As I recall, the confusion/inconsistencies about game covers started when someone renamed the USA cover pack by changing the region letter from the game ID to make a PAL cover pack... some games didn't match because the publisher was different for NTSC and PAL. That's when removing the last two digits seemed like a good idea, so that covers would match the games.
One of the advantages of trying to be compatible with the MAME listXML format, is that the main XML element for each game will contain the full name, including version number, which allows for multiple versions (1.0, 1.1) of the same game with the same game ID.
If the publisher's code from the game ID is consistent (and it should unless there was a mistake by Nintendo or the publisher), adding the publisher will only add to the bloat factor. (actually, I'd like to call the file "bloatii.xml"
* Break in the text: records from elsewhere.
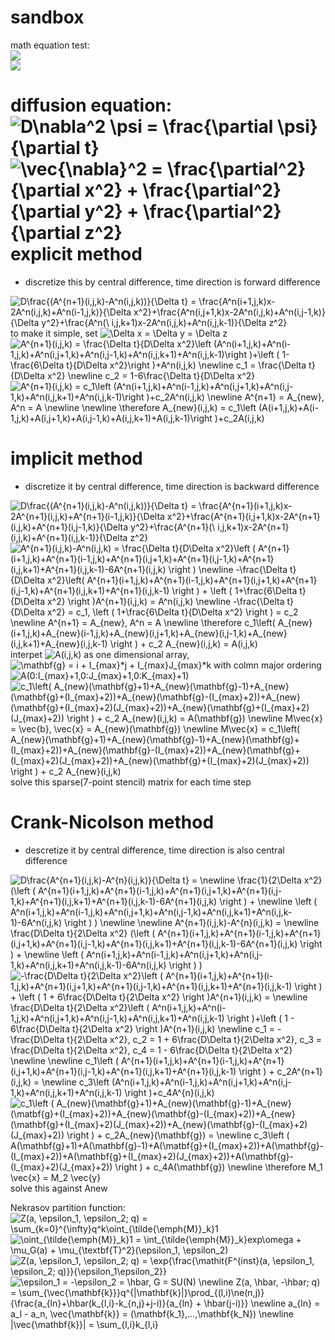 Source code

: sandbox
===

math equation test:  
<img src="https://latex.codecogs.com/gif.latex?X[n]&space;=&space;\sum_{k=0}^{N-1}x[k]\exp({-j\frac{2&space;\pi&space;nk}{N}})"/>  
<img src="https://latex.codecogs.com/gif.latex?\inline&space;X[n]&space;\in&space;\mathbb{C}" />  

diffusion equation:  
<img src="https://latex.codecogs.com/gif.latex?D\nabla^2&space;\psi&space;=&space;\frac{\partial&space;\psi}{\partial&space;t}" title="D\nabla^2 \psi = \frac{\partial \psi}{\partial t}" />  
<img src="https://latex.codecogs.com/gif.latex?\vec{\nabla}^2&space;=&space;\frac{\partial^2}{\partial&space;x^2}&space;&plus;&space;\frac{\partial^2}{\partial&space;y^2}&space;&plus;&space;\frac{\partial^2}{\partial&space;z^2}" title="\vec{\nabla}^2 = \frac{\partial^2}{\partial x^2} + \frac{\partial^2}{\partial y^2} + \frac{\partial^2}{\partial z^2}" />  
explicit method
====
* discretize this by central difference, time direction is forward difference
<img src="https://latex.codecogs.com/gif.latex?D\frac{(A^{n&plus;1}(i,j,k)-A^n(i,j,k))}{\Delta&space;t}&space;=&space;\frac{A^n(i&plus;1,j,k)x-2A^n(i,j,k)&plus;A^n(i-1,j,k)}{\Delta&space;x^2}&plus;\frac{A^n(i,j&plus;1,k)x-2A^n(i,j,k)&plus;A^n(i,j-1,k)}{\Delta&space;y^2}&plus;\frac{A^n(\&space;i,j,k&plus;1)x-2A^n(i,j,k)&plus;A^n(i,j,k-1)}{\Delta&space;x^2}" title="D\frac{(A^{n+1}(i,j,k)-A^n(i,j,k))}{\Delta t} = \frac{A^n(i+1,j,k)x-2A^n(i,j,k)+A^n(i-1,j,k)}{\Delta x^2}+\frac{A^n(i,j+1,k)x-2A^n(i,j,k)+A^n(i,j-1,k)}{\Delta y^2}+\frac{A^n(\ i,j,k+1)x-2A^n(i,j,k)+A^n(i,j,k-1)}{\Delta z^2}" />  
to make it simple, set <img src="https://latex.codecogs.com/gif.latex?\Delta&space;x&space;=&space;\Delta&space;y&space;=&space;\Delta&space;z" title="\Delta x = \Delta y = \Delta z" />  
<img src="https://latex.codecogs.com/gif.latex?A^{n&plus;1}(i,j,k)&space;=&space;\frac{\Delta&space;t}{D\Delta&space;x^2}\left&space;(A^n(i&plus;1,j,k)&plus;A^n(i-1,j,k)&plus;A^n(i,j&plus;1,k)+A^n(i,j-1,k)&plus;A^n(i,j,k&plus;1)&plus;A^n(i,j,k-1)\right&space;)&plus;\left&space;(&space;1-\frac{6\Delta&space;t}{D\Delta&space;x^2}\right&space;)+A^n(i,j,k)&space;\newline&space;c_1&space;=&space;\frac{\Delta&space;t}{D\Delta&space;x^2}&space;\newline&space;c_2&space;=&space;1-6\frac{\Delta&space;t}{D\Delta&space;x^2}" title="A^{n+1}(i,j,k) = \frac{\Delta t}{D\Delta x^2}\left (A^n(i+1,j,k)+A^n(i-1,j,k)+A^n(i,j+1,k)+A^n(i,j-1,k)+A^n(i,j,k+1)+A^n(i,j,k-1)\right )+\left ( 1-\frac{6\Delta t}{D\Delta x^2}\right )+A^n(i,j,k) \newline c_1 = \frac{\Delta t}{D\Delta x^2} \newline c_2 = 1-6\frac{\Delta t}{D\Delta x^2}" />  
<img src="https://latex.codecogs.com/gif.latex?A^{n&plus;1}(i,j,k)&space;=&space;c_1\left&space;(A^n(i&plus;1,j,k)&plus;A^n(i-1,j,k)&plus;A^n(i,j&plus;1,k)+A^n(i,j-1,k)&plus;A^n(i,j,k&plus;1)&plus;A^n(i,j,k-1)\right&space;)&plus;c_2A^n(i,j,k)&space;\newline&space;A^{n&plus;1}&space;=&space;A_{new},&space;A^n&space;=&space;A&space;\newline&space;\newline&space;\therefore&space;A_{new}(i,j,k)&space;=&space;c_1\left&space;(A(i&plus;1,j,k)&plus;A(i-1,j,k)&plus;A(i,j&plus;1,k)+A(i,j-1,k)&plus;A(i,j,k&plus;1)&plus;A(i,j,k-1)\right&space;)&plus;c_2A(i,j,k)" title="A^{n+1}(i,j,k) = c_1\left (A^n(i+1,j,k)+A^n(i-1,j,k)+A^n(i,j+1,k)+A^n(i,j-1,k)+A^n(i,j,k+1)+A^n(i,j,k-1)\right )+c_2A^n(i,j,k) \newline A^{n+1} = A_{new}, A^n = A \newline \newline \therefore A_{new}(i,j,k) = c_1\left (A(i+1,j,k)+A(i-1,j,k)+A(i,j+1,k)+A(i,j-1,k)+A(i,j,k+1)+A(i,j,k-1)\right )+c_2A(i,j,k)" />

implicit method
====
* discretize it by central difference, time direction is backward difference
<img src="https://latex.codecogs.com/gif.latex?D\frac{(A^{n&plus;1}(i,j,k)-A^n(i,j,k))}{\Delta&space;t}&space;=&space;\frac{A^{n&plus;1}(i&plus;1,j,k)x-2A^{n&plus;1}(i,j,k)&plus;A^{n&plus;1}(i-1,j,k)}{\Delta&space;x^2}&plus;\frac{A^{n&plus;1}(i,j&plus;1,k)x-2A^{n&plus;1}(i,j,k)&plus;A^{n&plus;1}(i,j-1,k)}{\Delta&space;y^2}&plus;\frac{A^{n&plus;1}(\&space;i,j,k&plus;1)x-2A^{n&plus;1}(i,j,k)&plus;A^{n&plus;1}(i,j,k-1)}{\Delta&space;z^2}" title="D\frac{(A^{n+1}(i,j,k)-A^n(i,j,k))}{\Delta t} = \frac{A^{n+1}(i+1,j,k)x-2A^{n+1}(i,j,k)+A^{n+1}(i-1,j,k)}{\Delta x^2}+\frac{A^{n+1}(i,j+1,k)x-2A^{n+1}(i,j,k)+A^{n+1}(i,j-1,k)}{\Delta y^2}+\frac{A^{n+1}(\ i,j,k+1)x-2A^{n+1}(i,j,k)+A^{n+1}(i,j,k-1)}{\Delta z^2}" />  
<img src="https://latex.codecogs.com/gif.latex?A^{n&plus;1}(i,j,k)-A^n(i,j,k)&space;=&space;\frac{\Delta&space;t}{D\Delta&space;x^2}\left&space;(&space;A^{n&plus;1}(i&plus;1,j,k)&plus;A^{n&plus;1}(i-1,j,k)&plus;A^{n&plus;1}(i,j&plus;1,k)&plus;A^{n&plus;1}(i,j-1,k)&plus;A^{n&plus;1}(i,j,k&plus;1)&plus;A^{n&plus;1}(i,j,k-1)-6A^{n&plus;1}(i,j,k)&space;\right&space;)&space;\newline&space;-\frac{\Delta&space;t}{D\Delta&space;x^2}\left(&space;A^{n&plus;1}(i&plus;1,j,k)&plus;A^{n&plus;1}(i-1,j,k)&plus;A^{n&plus;1}(i,j&plus;1,k)&plus;A^{n&plus;1}(i,j-1,k)&plus;A^{n&plus;1}(i,j,k&plus;1)&plus;A^{n&plus;1}(i,j,k-1)&space;\right&space;)&space;&plus;&space;\left&space;(&space;1&plus;\frac{6\Delta&space;t}{D\Delta&space;x^2}&space;\right&space;)A^{n&plus;1}(i,j,k)&space;=&space;A^n(i,j,k)&space;\newline&space;-\frac{\Delta&space;t}{D\Delta&space;x^2}&space;=&space;c_1,&space;\left&space;(&space;1&plus;\frac{6\Delta&space;t}{D\Delta&space;x^2}&space;\right&space;)&space;=&space;c_2&space;\newline&space;A^{n&plus;1}&space;=&space;A_{new},&space;A^n&space;=&space;A&space;\newline&space;\therefore&space;c_1\left(&space;A_{new}(i&plus;1,j,k)&plus;A_{new}(i-1,j,k)&plus;A_{new}(i,j&plus;1,k)&plus;A_{new}(i,j-1,k)&plus;A_{new}(i,j,k&plus;1)&plus;A_{new}(i,j,k-1)&space;\right&space;)&space;&plus;&space;c_2&space;A_{new}(i,j,k)&space;=&space;A(i,j,k)" title="A^{n+1}(i,j,k)-A^n(i,j,k) = \frac{\Delta t}{D\Delta x^2}\left ( A^{n+1}(i+1,j,k)+A^{n+1}(i-1,j,k)+A^{n+1}(i,j+1,k)+A^{n+1}(i,j-1,k)+A^{n+1}(i,j,k+1)+A^{n+1}(i,j,k-1)-6A^{n+1}(i,j,k) \right ) \newline -\frac{\Delta t}{D\Delta x^2}\left( A^{n+1}(i+1,j,k)+A^{n+1}(i-1,j,k)+A^{n+1}(i,j+1,k)+A^{n+1}(i,j-1,k)+A^{n+1}(i,j,k+1)+A^{n+1}(i,j,k-1) \right ) + \left ( 1+\frac{6\Delta t}{D\Delta x^2} \right )A^{n+1}(i,j,k) = A^n(i,j,k) \newline -\frac{\Delta t}{D\Delta x^2} = c_1, \left ( 1+\frac{6\Delta t}{D\Delta x^2} \right ) = c_2 \newline A^{n+1} = A_{new}, A^n = A \newline \therefore c_1\left( A_{new}(i+1,j,k)+A_{new}(i-1,j,k)+A_{new}(i,j+1,k)+A_{new}(i,j-1,k)+A_{new}(i,j,k+1)+A_{new}(i,j,k-1) \right ) + c_2 A_{new}(i,j,k) = A(i,j,k)" />  
interpet <img src="https://latex.codecogs.com/gif.latex?A(i,j,k)" title="A(i,j,k)" /> as one dimensional array, <img src="https://latex.codecogs.com/gif.latex?\mathbf{g}&space;=&space;i&space;&plus;&space;I_{max}*j&space;&plus;&space;I_{max}J_{max}*k" title="\mathbf{g} = i + I_{max}*j + I_{max}J_{max}*k" /> with colmn major ordering  
<img src="https://latex.codecogs.com/gif.latex?A(0:I_{max}&plus;1,0:J_{max}&plus;1,0:K_{max}&plus;1)" title="A(0:I_{max}+1,0:J_{max}+1,0:K_{max}+1)" />  
<img src="https://latex.codecogs.com/gif.latex?c_1\left(&space;A_{new}(\mathbf{g}&plus;1)&plus;A_{new}(\mathbf{g}-1)&plus;A_{new}(\mathbf{g}&plus;(I_{max}&plus;2))&plus;A_{new}(\mathbf{g}-(I_{max}&plus;2))&plus;A_{new}(\mathbf{g}&plus;(I_{max}&plus;2)(J_{max}&plus;2))&plus;A_{new}(\mathbf{g}&plus;(I_{max}&plus;2)(J_{max}&plus;2))&space;\right&space;)&space;&plus;&space;c_2&space;A_{new}(i,j,k)&space;=&space;A(\mathbf{g})&space;\newline&space;M\vec{x}&space;=&space;\vec{b},&space;\vec{x}&space;=&space;A_{new}(\mathbf{g})&space;\newline&space;M\vec{x}&space;=&space;c_1\left(&space;A_{new}(\mathbf{g}&plus;1)&plus;A_{new}(\mathbf{g}-1)&plus;A_{new}(\mathbf{g}&plus;(I_{max}&plus;2))&plus;A_{new}(\mathbf{g}-(I_{max}&plus;2))&plus;A_{new}(\mathbf{g}&plus;(I_{max}&plus;2)(J_{max}&plus;2))&plus;A_{new}(\mathbf{g}&plus;(I_{max}&plus;2)(J_{max}&plus;2))&space;\right&space;)&space;&plus;&space;c_2&space;A_{new}(i,j,k)" title="c_1\left( A_{new}(\mathbf{g}+1)+A_{new}(\mathbf{g}-1)+A_{new}(\mathbf{g}+(I_{max}+2))+A_{new}(\mathbf{g}-(I_{max}+2))+A_{new}(\mathbf{g}+(I_{max}+2)(J_{max}+2))+A_{new}(\mathbf{g}+(I_{max}+2)(J_{max}+2)) \right ) + c_2 A_{new}(i,j,k) = A(\mathbf{g}) \newline M\vec{x} = \vec{b}, \vec{x} = A_{new}(\mathbf{g}) \newline M\vec{x} = c_1\left( A_{new}(\mathbf{g}+1)+A_{new}(\mathbf{g}-1)+A_{new}(\mathbf{g}+(I_{max}+2))+A_{new}(\mathbf{g}-(I_{max}+2))+A_{new}(\mathbf{g}+(I_{max}+2)(J_{max}+2))+A_{new}(\mathbf{g}+(I_{max}+2)(J_{max}+2)) \right ) + c_2 A_{new}(i,j,k)" />  
solve this sparse(7-point stencil) matrix for each time step
  
Crank-Nicolson method
====
* descretize it by central difference, time direction is also central difference
<img src="https://latex.codecogs.com/gif.latex?D\frac{A^{n&plus;1}(i,j,k)-A^{n}(i,j,k)}{\Delta&space;t}&space;=&space;\newline&space;\frac{1}{2\Delta&space;x^2}&space;(\left&space;(&space;A^{n&plus;1}(i&plus;1,j,k)&plus;A^{n&plus;1}(i-1,j,k)&plus;A^{n&plus;1}(i,j&plus;1,k)&plus;A^{n&plus;1}(i,j-1,k)&plus;A^{n&plus;1}(i,j,k&plus;1)&plus;A^{n&plus;1}(i,j,k-1)-6A^{n&plus;1}(i,j,k)&space;\right&space;)&space;&plus;&space;\newline&space;\left&space;(&space;A^n(i&plus;1,j,k)&plus;A^n(i-1,j,k)&plus;A^n(i,j&plus;1,k)&plus;A^n(i,j-1,k)&plus;A^n(i,j,k&plus;1)&plus;A^n(i,j,k-1)-6A^n(i,j,k)&space;\right&space;)&space;)&space;\newline&space;\newline&space;A^{n&plus;1}(i,j,k)-A^{n}(i,j,k)&space;=&space;\newline&space;\frac{D\Delta&space;t}{2\Delta&space;x^2}&space;(\left&space;(&space;A^{n&plus;1}(i&plus;1,j,k)&plus;A^{n&plus;1}(i-1,j,k)&plus;A^{n&plus;1}(i,j&plus;1,k)&plus;A^{n&plus;1}(i,j-1,k)&plus;A^{n&plus;1}(i,j,k&plus;1)&plus;A^{n&plus;1}(i,j,k-1)-6A^{n&plus;1}(i,j,k)&space;\right&space;)&space;&plus;&space;\newline&space;\left&space;(&space;A^n(i&plus;1,j,k)&plus;A^n(i-1,j,k)&plus;A^n(i,j&plus;1,k)&plus;A^n(i,j-1,k)&plus;A^n(i,j,k&plus;1)&plus;A^n(i,j,k-1)-6A^n(i,j,k)&space;\right&space;)&space;)" title="D\frac{A^{n+1}(i,j,k)-A^{n}(i,j,k)}{\Delta t} = \newline \frac{1}{2\Delta x^2} (\left ( A^{n+1}(i+1,j,k)+A^{n+1}(i-1,j,k)+A^{n+1}(i,j+1,k)+A^{n+1}(i,j-1,k)+A^{n+1}(i,j,k+1)+A^{n+1}(i,j,k-1)-6A^{n+1}(i,j,k) \right ) + \newline \left ( A^n(i+1,j,k)+A^n(i-1,j,k)+A^n(i,j+1,k)+A^n(i,j-1,k)+A^n(i,j,k+1)+A^n(i,j,k-1)-6A^n(i,j,k) \right ) ) \newline \newline A^{n+1}(i,j,k)-A^{n}(i,j,k) = \newline \frac{D\Delta t}{2\Delta x^2} (\left ( A^{n+1}(i+1,j,k)+A^{n+1}(i-1,j,k)+A^{n+1}(i,j+1,k)+A^{n+1}(i,j-1,k)+A^{n+1}(i,j,k+1)+A^{n+1}(i,j,k-1)-6A^{n+1}(i,j,k) \right ) + \newline \left ( A^n(i+1,j,k)+A^n(i-1,j,k)+A^n(i,j+1,k)+A^n(i,j-1,k)+A^n(i,j,k+1)+A^n(i,j,k-1)-6A^n(i,j,k) \right ) )" />
<img src="https://latex.codecogs.com/gif.latex?-\frac{D\Delta&space;t}{2\Delta&space;x^2}\left&space;(&space;A^{n&plus;1}(i&plus;1,j,k)&plus;A^{n&plus;1}(i-1,j,k)&plus;A^{n&plus;1}(i,j&plus;1,k)&plus;A^{n&plus;1}(i,j-1,k)&plus;A^{n&plus;1}(i,j,k&plus;1)&plus;A^{n&plus;1}(i,j,k-1)&space;\right&space;)&space;&plus;&space;\left&space;(&space;1&space;&plus;&space;6\frac{D\Delta&space;t}{2\Delta&space;x^2}&space;\right&space;)A^{n&plus;1}(i,j,k)&space;=&space;\newline&space;\frac{D\Delta&space;t}{2\Delta&space;x^2}\left&space;(&space;A^n(i&plus;1,j,k)&plus;A^n(i-1,j,k)&plus;A^n(i,j&plus;1,k)&plus;A^n(i,j-1,k)&plus;A^n(i,j,k&plus;1)&plus;A^n(i,j,k-1)&space;\right&space;)&plus;\left&space;(&space;1&space;-&space;6\frac{D\Delta&space;t}{2\Delta&space;x^2}&space;\right&space;)A^{n&plus;1}(i,j,k)&space;\newline&space;c_1&space;=&space;-\frac{D\Delta&space;t}{2\Delta&space;x^2},&space;c_2&space;=&space;1&space;&plus;&space;6\frac{D\Delta&space;t}{2\Delta&space;x^2},&space;c_3&space;=&space;\frac{D\Delta&space;t}{2\Delta&space;x^2},&space;c_4&space;=&space;1&space;-&space;6\frac{D\Delta&space;t}{2\Delta&space;x^2}&space;\newline&space;\newline&space;c_1\left&space;(&space;A^{n&plus;1}(i&plus;1,j,k)&plus;A^{n&plus;1}(i-1,j,k)&plus;A^{n&plus;1}(i,j&plus;1,k)&plus;A^{n&plus;1}(i,j-1,k)&plus;A^{n&plus;1}(i,j,k&plus;1)&plus;A^{n&plus;1}(i,j,k-1)&space;\right&space;)&space;&plus;&space;c_2A^{n&plus;1}(i,j,k)&space;=&space;\newline&space;c_3\left&space;(A^n(i&plus;1,j,k)&plus;A^n(i-1,j,k)&plus;A^n(i,j&plus;1,k)&plus;A^n(i,j-1,k)&plus;A^n(i,j,k&plus;1)&plus;A^n(i,j,k-1)&space;\right&space;)&plus;c_4A^{n}(i,j,k)" title="-\frac{D\Delta t}{2\Delta x^2}\left ( A^{n+1}(i+1,j,k)+A^{n+1}(i-1,j,k)+A^{n+1}(i,j+1,k)+A^{n+1}(i,j-1,k)+A^{n+1}(i,j,k+1)+A^{n+1}(i,j,k-1) \right ) + \left ( 1 + 6\frac{D\Delta t}{2\Delta x^2} \right )A^{n+1}(i,j,k) = \newline \frac{D\Delta t}{2\Delta x^2}\left ( A^n(i+1,j,k)+A^n(i-1,j,k)+A^n(i,j+1,k)+A^n(i,j-1,k)+A^n(i,j,k+1)+A^n(i,j,k-1) \right )+\left ( 1 - 6\frac{D\Delta t}{2\Delta x^2} \right )A^{n+1}(i,j,k) \newline c_1 = -\frac{D\Delta t}{2\Delta x^2}, c_2 = 1 + 6\frac{D\Delta t}{2\Delta x^2}, c_3 = \frac{D\Delta t}{2\Delta x^2}, c_4 = 1 - 6\frac{D\Delta t}{2\Delta x^2} \newline \newline c_1\left ( A^{n+1}(i+1,j,k)+A^{n+1}(i-1,j,k)+A^{n+1}(i,j+1,k)+A^{n+1}(i,j-1,k)+A^{n+1}(i,j,k+1)+A^{n+1}(i,j,k-1) \right ) + c_2A^{n+1}(i,j,k) = \newline c_3\left (A^n(i+1,j,k)+A^n(i-1,j,k)+A^n(i,j+1,k)+A^n(i,j-1,k)+A^n(i,j,k+1)+A^n(i,j,k-1) \right )+c_4A^{n}(i,j,k)" />  
<img src="https://latex.codecogs.com/gif.latex?c_1\left&space;(&space;A_{new}(\mathbf{g}&plus;1)&plus;A_{new}(\mathbf{g}-1)&plus;A_{new}(\matbf{g}&plus;(I_{max}&plus;2))&plus;A_{new}(\mathbf{g}-(I_{max}&plus;2))&plus;A_{new}(\mathbf{g}&plus;(I_{max}&plus;2)(J_{max}&plus;2))&plus;A_{new}(\mathbf{g}-(I_{max}&plus;2)(J_{max}&plus;2))&space;\right&space;)&space;&plus;&space;c_2A_{new}(\mathbf{g})&space;=&space;\newline&space;c_3\left&space;(&space;A(\mathbf{g}&plus;1)&plus;A(\mathbf{g}-1)&plus;A(\matbf{g}&plus;(I_{max}&plus;2))&plus;A(\mathbf{g}-(I_{max}&plus;2))&plus;A(\mathbf{g}&plus;(I_{max}&plus;2)(J_{max}&plus;2))&plus;A(\mathbf{g}-(I_{max}&plus;2)(J_{max}&plus;2))&space;\right&space;)&space;&plus;&space;c_4A(\mathbf{g})&space;\newline&space;\therefore&space;M_1&space;\vec{x}&space;=&space;M_2&space;\vec{y}" title="c_1\left ( A_{new}(\mathbf{g}+1)+A_{new}(\mathbf{g}-1)+A_{new}(\matbf{g}+(I_{max}+2))+A_{new}(\mathbf{g}-(I_{max}+2))+A_{new}(\mathbf{g}+(I_{max}+2)(J_{max}+2))+A_{new}(\mathbf{g}-(I_{max}+2)(J_{max}+2)) \right ) + c_2A_{new}(\mathbf{g}) = \newline c_3\left ( A(\mathbf{g}+1)+A(\mathbf{g}-1)+A(\matbf{g}+(I_{max}+2))+A(\mathbf{g}-(I_{max}+2))+A(\mathbf{g}+(I_{max}+2)(J_{max}+2))+A(\mathbf{g}-(I_{max}+2)(J_{max}+2)) \right ) + c_4A(\mathbf{g}) \newline \therefore M_1 \vec{x} = M_2 \vec{y}" />
solve this against Anew  

  
Nekrasov partition function:  
<img src="https://latex.codecogs.com/gif.latex?Z(a,&space;\epsilon_1,&space;\epsilon_2;&space;q)&space;=&space;\sum_{k=0}^{\infty}q^k\oint_{\tilde{\emph{M}}_k}1" title="Z(a, \epsilon_1, \epsilon_2; q) = \sum_{k=0}^{\infty}q^k\oint_{\tilde{\emph{M}}_k}1" />  
<img src="https://latex.codecogs.com/gif.latex?\oint_{\tilde{\emph{M}}_k}1&space;=&space;\int_{\tilde{\emph{M}}_k}exp\omega&space;&plus;&space;\mu_G(a)&space;&plus;&space;\mu_{\textbf{T}^2}(\epsilon_1,&space;\epsilon_2)" title="\oint_{\tilde{\emph{M}}_k}1 = \int_{\tilde{\emph{M}}_k}exp\omega + \mu_G(a) + \mu_{\textbf{T}^2}(\epsilon_1, \epsilon_2)" />  
<img src="https://latex.codecogs.com/gif.latex?Z(a,&space;\epsilon_1,&space;\epsilon_2;&space;q)&space;=&space;\exp{\frac{\mathit{F^{inst}(a,&space;\epsilon_1,&space;\epsilon_2;&space;q)}}{\epsilon_1\epsilon_2}}" title="Z(a, \epsilon_1, \epsilon_2; q) = \exp{\frac{\mathit{F^{inst}(a, \epsilon_1, \epsilon_2; q)}}{\epsilon_1\epsilon_2}}" />  
<img src="https://latex.codecogs.com/gif.latex?\epsilon_1&space;=&space;-\epsilon_2&space;=&space;\hbar,&space;G&space;=&space;SU(N)&space;\newline&space;Z(a,&space;\hbar,&space;-\hbar;&space;q)&space;=&space;\sum_{\vec{\mathbf{k}}}q^{|\mathbf{k}|}\prod_{(l,i)\ne(n,j)}{\frac{a_{ln}&plus;\hbar(k_{l,i}-k_{n,j}&plus;j-i)}{a_{ln}&space;&plus;&space;\hbar(j-i)}}&space;\newline&space;a_{ln}&space;=&space;a_l&space;-&space;a_n,&space;\vec{\mathbf{k}}&space;=&space;(\mathbf{k_1},...,\mathbf{k_N})&space;\newline&space;|\vec{\mathbf{k}}|&space;=&space;\sum_{l,i}k_{l,i}" title="\epsilon_1 = -\epsilon_2 = \hbar, G = SU(N) \newline Z(a, \hbar, -\hbar; q) = \sum_{\vec{\mathbf{k}}}q^{|\mathbf{k}|}\prod_{(l,i)\ne(n,j)}{\frac{a_{ln}+\hbar(k_{l,i}-k_{n,j}+j-i)}{a_{ln} + \hbar(j-i)}} \newline a_{ln} = a_l - a_n, \vec{\mathbf{k}} = (\mathbf{k_1},...,\mathbf{k_N}) \newline |\vec{\mathbf{k}}| = \sum_{l,i}k_{l,i}" />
) The publisher field could remain as optional, and the loaders would still have the info from the ID if the publisher field is missing. Maybe it should only be included if the code is known to be wrong, I really don't know...
The format is XML so it will be easy for people who want a faster loading time to remove the content they don't need. As you said, a script could be made.
About the project's long term goal, I'm not sure it will be used by No-Intro or redump.org, because all checksums would need to be verified, twice.
If there is no way to tell if a checksum has been confirmed, there is little use in the long run. Maybe it could still be useful to them as a point of reference, I'm not sure. To be able to confirm checksums such a project needs an official maintainer and not a wiki-like access for everybody, or a forum with a team reviewing new entries. There are already such sites, and I think it would be best to join forces. The idea is to get a more complete database, instead of having on one hand the checksum oriented dats and on the other hand the game collection oriented databases (Offlinelist, and online game lists).
Ideally, there could be different groups, working on the same database... I'd like to avoid starting a separate project.
If it is a separate project and it is picked up at some point as a way to add more information to their dat, it will have been useful to some extent, but if it is part of a bigger project it will be useful right from the start, supported by more people and with a content growing faster.
I'll try to see if there is interest from those groups in going in this direction, and if not this will just be another project.